== WORK TO COMPLETE ==
Output every line below exactly, please, omitting pictures.

== DATA PROVIDED ==
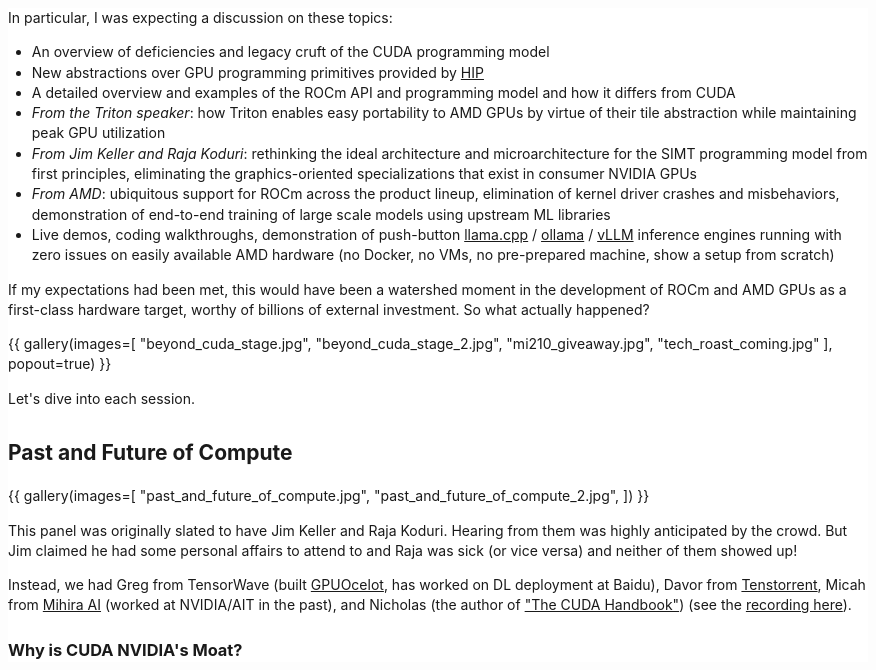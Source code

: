 In particular, I was expecting a discussion on these topics:

- An overview of deficiencies and legacy cruft of the CUDA programming model
- New abstractions over GPU programming primitives provided by [HIP](https://rocm.docs.amd.com/projects/HIP/en/docs-develop/what_is_hip.html)
- A detailed overview and examples of the ROCm API and programming model and how it differs from CUDA
- _From the Triton speaker_: how Triton enables easy portability to AMD GPUs by virtue of their tile abstraction while maintaining peak GPU utilization
- _From Jim Keller and Raja Koduri_: rethinking the ideal architecture and microarchitecture for the SIMT programming model from first principles, eliminating the graphics-oriented specializations that exist in consumer NVIDIA GPUs
- _From AMD_: ubiquitous support for ROCm across the product lineup, elimination of kernel driver crashes and misbehaviors, demonstration of end-to-end training of large scale models using upstream ML libraries
- Live demos, coding walkthroughs, demonstration of push-button [llama.cpp](https://github.com/ggml-org/llama.cpp) / [ollama](https://github.com/ollama/ollama) / [vLLM](https://github.com/vllm-project/vllm) inference engines running with zero issues on easily available AMD hardware (no Docker, no VMs, no pre-prepared machine, show a setup from scratch)

If my expectations had been met, this would have been a watershed moment in the development of ROCm and AMD GPUs as a first-class hardware target, worthy of billions of external investment.
So what actually happened?

{{ gallery(images=[
    "beyond_cuda_stage.jpg",
    "beyond_cuda_stage_2.jpg",
    "mi210_giveaway.jpg",
    "tech_roast_coming.jpg"
], popout=true) }}

Let's dive into each session.


## Past and Future of Compute

{{ gallery(images=[
    "past_and_future_of_compute.jpg",
    "past_and_future_of_compute_2.jpg",
]) }}

This panel was originally slated to have Jim Keller and Raja Koduri.
Hearing from them was highly anticipated by the crowd.
But Jim claimed he had some personal affairs to attend to and Raja was sick (or vice versa) and neither of them showed up!

Instead, we had Greg from TensorWave (built [GPUOcelot](https://github.com/gpuocelot/gpuocelot), has worked on DL deployment at Baidu), Davor from [Tenstorrent](https://tenstorrent.com/en), Micah from [Mihira AI](https://mihira.ai/) (worked at NVIDIA/AIT in the past), and Nicholas (the author of ["The CUDA Handbook"](https://www.cudahandbook.com/)) (see the [recording here](https://tensorwave.com/blog/past-present-future-of-ai-compute)).


### Why is CUDA NVIDIA's Moat?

== OUTPUT OF THE TASK ==
Source code

: In particular, I was expecting a discussion on these topics:

- An overview of deficiencies and legacy cruft of the CUDA programming model
- New abstractions over GPU programming primitives provided by [HIP](https://rocm.docs.amd.com/projects/HIP/en/docs-develop/what_is_hip.html)
- A detailed overview and examples of the ROCm API and programming model and how it differs from CUDA
- _From the Triton speaker_: how Triton enables easy portability to AMD GPUs by virtue of their tile abstraction while maintaining peak GPU utilization
- _From Jim Keller and Raja Koduri_: rethinking the ideal architecture and microarchitecture for the SIMT programming model from first principles, eliminating the graphics-oriented specializations that exist in consumer NVIDIA GPUs
- _From AMD_: ubiquitous support for ROCm across the product lineup, elimination of kernel driver crashes and misbehaviors, demonstration of end-to-end training of large scale models using upstream ML libraries
- Live demos, coding walkthroughs, demonstration of push-button [llama.cpp](https://github.com/ggml-org/llama.cpp) / [ollama](https://github.com/ollama/ollama) / [vLLM](https://github.com/vllm-project/vllm) inference engines running with zero issues on easily available AMD hardware (no Docker, no VMs, no pre-prepared machine, show a setup from scratch)

If my expectations had been met, this would have been a watershed moment in the development of ROCm and AMD GPUs as a first-class hardware target, worthy of billions of external investment.
So what actually happened?

{{ gallery(images=[
    "beyond_cuda_stage.jpg",
    "beyond_cuda_stage_2.jpg",
    "mi210_giveaway.jpg",
    "tech_roast_coming.jpg"
], popout=true) }}

Let's dive into each session.


## Past and Future of Compute

{{ gallery(images=[
    "past_and_future_of_compute.jpg",
    "past_and_future_of_compute_2.jpg",
]) }}

This panel was originally slated to have Jim Keller and Raja Koduri.
Hearing from them was highly anticipated by the crowd.
But Jim claimed he had some personal affairs to attend to and Raja was sick (or vice versa) and neither of them showed up!

Instead, we had Greg from TensorWave (built [GPUOcelot](https://github.com/gpuocelot/gpuocelot), has worked on DL deployment at Baidu), Davor from [Tenstorrent](https://tenstorrent.com/en), Micah from [Mihira AI](https://mihira.ai/) (worked at NVIDIA/AIT in the past), and Nicholas (the author of ["The CUDA Handbook"](https://www.cudahandbook.com/)) (see the [recording here](https://tensorwave.com/blog/past-present-future-of-ai-compute)).


### Why is CUDA NVIDIA's Moat?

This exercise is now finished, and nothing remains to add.